A very good friend of mine once recommended boiling apples and letting it simmer.

Here's a good writeup on the technique.

How to boil apples for the smell
posted by jchaw at 10:27 AM on January 30, 2012 [2 favorites]


Vinegar really helps. Ditto opening the windows while you cook (not a great option when it's winter, but fresh air helps a lot -- way more than having them closed and running the AC).
posted by Countess Sandwich at 10:44 AM on January 30, 2012


My own Lesson Learned about opening windows - do not defeat yourself by making a cross-breeze that carries the smell across the house. Last night I made all my clothes smell like they'd been rubbed with freshly-cooked Tri-Tip because I forgot I had the window open in the bedroom directly down the hall from the kitchen.
posted by Lyn Never at 11:29 AM on January 30, 2012


You can just put out a bowl of white vinegar in an unobtrusive place - you don't have to cook it on the stove. I did this when I was a smoker and it helped keep indoor smoking areas smelling a little more OK.

For replacing scent, I do like boiling cinnamon on the stove in some water. You can vary this up for different nice aromas - add a little vanilla, cloves, or orange peel, etc.
posted by Miko at 11:35 AM on January 30, 2012 [1 favorite]


You can buy simmering spices, or use cinnamon, cloves, nutmeg, cardamom, allspice, etc., in any combination you enjoy. I often dry orange peels and simmer them later. Sprinkle powdered spices on the carpet before you vacuum. Occasionally simmer some vanilla. Also, the vinegar trick works.

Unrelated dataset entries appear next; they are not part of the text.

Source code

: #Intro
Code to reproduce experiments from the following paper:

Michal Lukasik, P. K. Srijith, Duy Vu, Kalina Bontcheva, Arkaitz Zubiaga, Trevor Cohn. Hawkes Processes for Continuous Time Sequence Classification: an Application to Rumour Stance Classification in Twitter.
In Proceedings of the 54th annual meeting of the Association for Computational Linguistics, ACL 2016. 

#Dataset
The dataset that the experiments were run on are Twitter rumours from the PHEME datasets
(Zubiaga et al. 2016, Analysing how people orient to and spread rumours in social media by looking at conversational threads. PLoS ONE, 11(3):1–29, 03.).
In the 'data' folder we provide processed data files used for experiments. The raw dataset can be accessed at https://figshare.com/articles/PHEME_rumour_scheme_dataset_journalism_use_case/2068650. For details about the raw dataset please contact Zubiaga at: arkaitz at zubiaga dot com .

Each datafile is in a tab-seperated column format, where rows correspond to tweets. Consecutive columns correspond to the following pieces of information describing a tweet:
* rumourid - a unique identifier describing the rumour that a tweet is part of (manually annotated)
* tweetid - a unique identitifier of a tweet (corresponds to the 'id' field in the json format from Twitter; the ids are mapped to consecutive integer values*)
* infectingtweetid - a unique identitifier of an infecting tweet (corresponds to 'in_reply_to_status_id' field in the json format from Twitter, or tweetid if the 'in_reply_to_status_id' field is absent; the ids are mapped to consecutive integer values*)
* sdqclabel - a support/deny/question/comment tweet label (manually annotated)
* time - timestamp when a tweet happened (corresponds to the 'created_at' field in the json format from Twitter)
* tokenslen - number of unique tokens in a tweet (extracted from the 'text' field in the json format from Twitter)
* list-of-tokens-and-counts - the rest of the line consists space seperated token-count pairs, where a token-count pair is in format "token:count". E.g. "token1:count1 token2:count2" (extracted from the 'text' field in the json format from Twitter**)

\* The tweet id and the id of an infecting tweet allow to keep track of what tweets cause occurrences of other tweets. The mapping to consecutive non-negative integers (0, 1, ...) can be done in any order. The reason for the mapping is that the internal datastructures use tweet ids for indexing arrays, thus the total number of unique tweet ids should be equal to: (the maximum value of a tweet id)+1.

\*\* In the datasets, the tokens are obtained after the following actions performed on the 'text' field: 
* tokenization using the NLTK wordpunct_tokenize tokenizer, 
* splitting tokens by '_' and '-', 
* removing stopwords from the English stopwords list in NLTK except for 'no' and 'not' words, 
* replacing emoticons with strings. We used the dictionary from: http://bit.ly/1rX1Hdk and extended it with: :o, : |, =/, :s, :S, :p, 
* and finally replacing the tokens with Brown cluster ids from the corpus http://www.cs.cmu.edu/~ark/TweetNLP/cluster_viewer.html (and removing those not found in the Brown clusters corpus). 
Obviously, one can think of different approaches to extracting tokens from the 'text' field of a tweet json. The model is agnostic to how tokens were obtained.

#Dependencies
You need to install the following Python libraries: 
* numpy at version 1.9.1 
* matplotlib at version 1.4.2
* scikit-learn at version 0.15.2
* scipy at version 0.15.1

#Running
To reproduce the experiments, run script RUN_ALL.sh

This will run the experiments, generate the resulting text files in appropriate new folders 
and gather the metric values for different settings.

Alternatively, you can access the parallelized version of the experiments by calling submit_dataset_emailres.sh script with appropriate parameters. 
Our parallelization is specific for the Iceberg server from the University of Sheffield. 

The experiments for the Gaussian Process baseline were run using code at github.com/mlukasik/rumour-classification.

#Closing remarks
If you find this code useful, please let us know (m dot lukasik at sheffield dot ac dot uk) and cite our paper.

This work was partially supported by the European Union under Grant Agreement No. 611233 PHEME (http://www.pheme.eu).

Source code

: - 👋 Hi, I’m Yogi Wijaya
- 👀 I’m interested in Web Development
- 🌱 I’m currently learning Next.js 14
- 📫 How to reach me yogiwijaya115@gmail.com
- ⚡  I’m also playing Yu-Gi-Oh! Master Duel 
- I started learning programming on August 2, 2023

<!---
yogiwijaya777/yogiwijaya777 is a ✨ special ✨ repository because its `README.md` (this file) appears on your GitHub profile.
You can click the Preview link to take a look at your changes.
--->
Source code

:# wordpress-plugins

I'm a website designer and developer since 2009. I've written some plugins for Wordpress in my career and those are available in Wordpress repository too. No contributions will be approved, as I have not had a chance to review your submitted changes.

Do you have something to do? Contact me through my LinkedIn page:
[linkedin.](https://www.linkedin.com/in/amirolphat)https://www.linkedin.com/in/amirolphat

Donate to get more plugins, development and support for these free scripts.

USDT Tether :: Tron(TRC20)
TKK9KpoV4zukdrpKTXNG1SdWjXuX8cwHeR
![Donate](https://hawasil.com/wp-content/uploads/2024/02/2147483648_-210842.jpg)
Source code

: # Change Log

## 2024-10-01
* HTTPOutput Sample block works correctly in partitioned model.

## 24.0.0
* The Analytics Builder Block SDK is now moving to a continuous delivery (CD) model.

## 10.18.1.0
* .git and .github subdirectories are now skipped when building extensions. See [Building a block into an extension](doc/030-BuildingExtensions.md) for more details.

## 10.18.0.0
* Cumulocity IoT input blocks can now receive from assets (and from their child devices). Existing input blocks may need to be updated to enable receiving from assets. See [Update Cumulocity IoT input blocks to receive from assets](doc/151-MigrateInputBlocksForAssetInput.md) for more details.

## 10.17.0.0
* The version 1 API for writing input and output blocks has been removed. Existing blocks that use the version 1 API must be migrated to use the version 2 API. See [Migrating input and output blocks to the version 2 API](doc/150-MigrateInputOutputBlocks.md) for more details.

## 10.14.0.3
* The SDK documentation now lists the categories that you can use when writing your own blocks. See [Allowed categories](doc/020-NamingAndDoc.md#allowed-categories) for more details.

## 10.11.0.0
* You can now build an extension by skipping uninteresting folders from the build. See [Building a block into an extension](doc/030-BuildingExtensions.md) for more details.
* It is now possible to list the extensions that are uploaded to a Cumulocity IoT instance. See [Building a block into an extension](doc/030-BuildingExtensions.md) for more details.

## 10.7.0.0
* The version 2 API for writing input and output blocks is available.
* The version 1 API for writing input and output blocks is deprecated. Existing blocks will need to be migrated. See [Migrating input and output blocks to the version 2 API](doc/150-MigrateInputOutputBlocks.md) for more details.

I like using pine-oil based cleaning products, as well as bleach or ammonia, as appropriate (never, ever together - they create poisonous chlorine), because those smells say 'clean.' Washing the windows a lot helps. Clean the filter in the range hood. The vinegar tricks work, too.
posted by theora55 at 9:10 AM on January 31, 2012


My tip for cleaning the walls and ceilings: Wet Swiffers.
posted by The corpse in the library at 10:16 AM on January 31, 2012


Take a pot, add white vinegar and apple cider vinegar, then any combination of these: apples, cinnamon, cloves, nutmeg, cardamom, allspice, orange peels, lemon peels, vanilla extract, lemon extract, etc. Cook the mixture and let it boil for a bit. You should mostly smell vinegar at this point. Once the spices start to overwhelm the vinegar, turn it down to a simmer and add water or apple juice. Let it simmer for a few hours to fill up your place.

I cooked kimchi last night and it was still overpowering the apartment this afternoon. I just made up a batch of that stuff and, about 15 minutes later, my apartment smells yummy. I have no scientific evidence for this, but I feel that the vinegars get rid of the previous smells.

If you'd rather not make stove potpourri, there are different products you can buy that suck in the odor. My friend uses something like this to counteract the smells of her dogs. I see from the amazon reviews that it's supposed to work well in the kitchen too.